Chargaff's second parity rule for complementary bases (%A ≈ %T and %G ≈ %C), also extends to complementary dinucleotides, trinucleotides, etc. (Ohno 1991; Prabhu 1993; Forsdyke 1995a). In this context, bioinformaticists ponder "why are complementary DNA strands symmetric?" (Baisnee et al 2002, p. 1021). The rule may reflect the general potential of duplex DNA molecules to adopt stem-loop structures (Nussinov 1984), which may have arisen from a selective pressure to enhance recombination potential (Forsdyke 2001).

Although some stem-loop potential is often present in the purine-loaded, protein-encoding, regions of genes (i.e. exons), there can be a conflict between the need to both purine-load and protein-encode, and the need to encode stem-loops. Direct measurements of stem-loop potential show that this conflict is less in introns and intergenic DNA, so stem-loop potential is greater in these regions than in exons (Forsdyke 1995b, c). Accordingly, the second parity rule is violated much less in intronic and intergenic DNAs, and these follow Chargaff's second parity rule more closely than exons (Bultrini et al 2003). This is in keeping with evidence that introns are primarily adaptations for sustaining stem-loop potential, so enhancing recombination potential (Forsdyke 1995b; Barrette et al 2001).

In 1995 the questions were posed:

"Did evolutionary forces select for the Chargaff ratios in single DNA strands, with equality of complementary oligonucleotide frequencies being an automatic consequence? Alternatively, did evolutionary forces select for equality of complementary oligonucleotide frequencies, with the Chargaff ratios being an automatic consequence?"

(Forsdyke 1995a).

That a distinction might be derived from first principles was not then appreciated. Of course, if "Nature writes" a sequence with parity at the oligonucleotide level, then parity at the single base level is an automatic consequence. However, the converse does not apply (Fig. 2). If evolutionary forces cause a sequence to be "written" with parity at the level of single bases, then parity at the oligonucleotide level does not necessarily follow. Since biological sequences generally show parity at the oligonucleotide level, this suggests that they were initially "written" at that level.

(a)

(b)

(c)

(d)

(e)

(f)

Figure 2 A general method for showing that, if Chargaff's second parity rule applies for complementary mononucleotides (single bases), it does not always extend to complementary dinucleotides, and higher order complementary oligonucleotides, when they are arranged in a circular single strand sequence.
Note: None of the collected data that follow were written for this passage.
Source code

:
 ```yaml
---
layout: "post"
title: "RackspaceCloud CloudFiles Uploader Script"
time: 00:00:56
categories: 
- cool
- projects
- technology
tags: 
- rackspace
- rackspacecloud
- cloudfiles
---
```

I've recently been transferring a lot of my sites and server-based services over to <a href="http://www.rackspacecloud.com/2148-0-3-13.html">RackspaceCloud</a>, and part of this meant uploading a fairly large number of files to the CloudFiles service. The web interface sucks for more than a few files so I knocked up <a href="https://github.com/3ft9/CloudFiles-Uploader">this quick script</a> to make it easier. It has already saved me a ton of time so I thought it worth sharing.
For simplicity, first take just two bases, A and T, which pair with each other. Write out a sequence with eight As and eight Ts. Although this sequence (a) is for convenience written as a linear sequence, imagine it is circular with the last base (T) being connected to the first base (A). Does it obey Chargaff's second parity rule? Yes, there are 8 As and 8 Ts. Does the rule extend to complementary dinucleotides? Remembering that the sequence is circular, and that base pairs can overlap, score by writing dinucleotides below the sequence and then counting, as in (b). Note that AA = 7 and its complement TT = 7; AT = 1 and its complement AT = 1; TA = 1 and its complement TA = 1. The similar decomposition into trinucleotides (c) shows AAA = 6 and its complement TTT = 6; AAT = 1 and its complement ATT = 1; TTA = 1 and its complement TAA =1.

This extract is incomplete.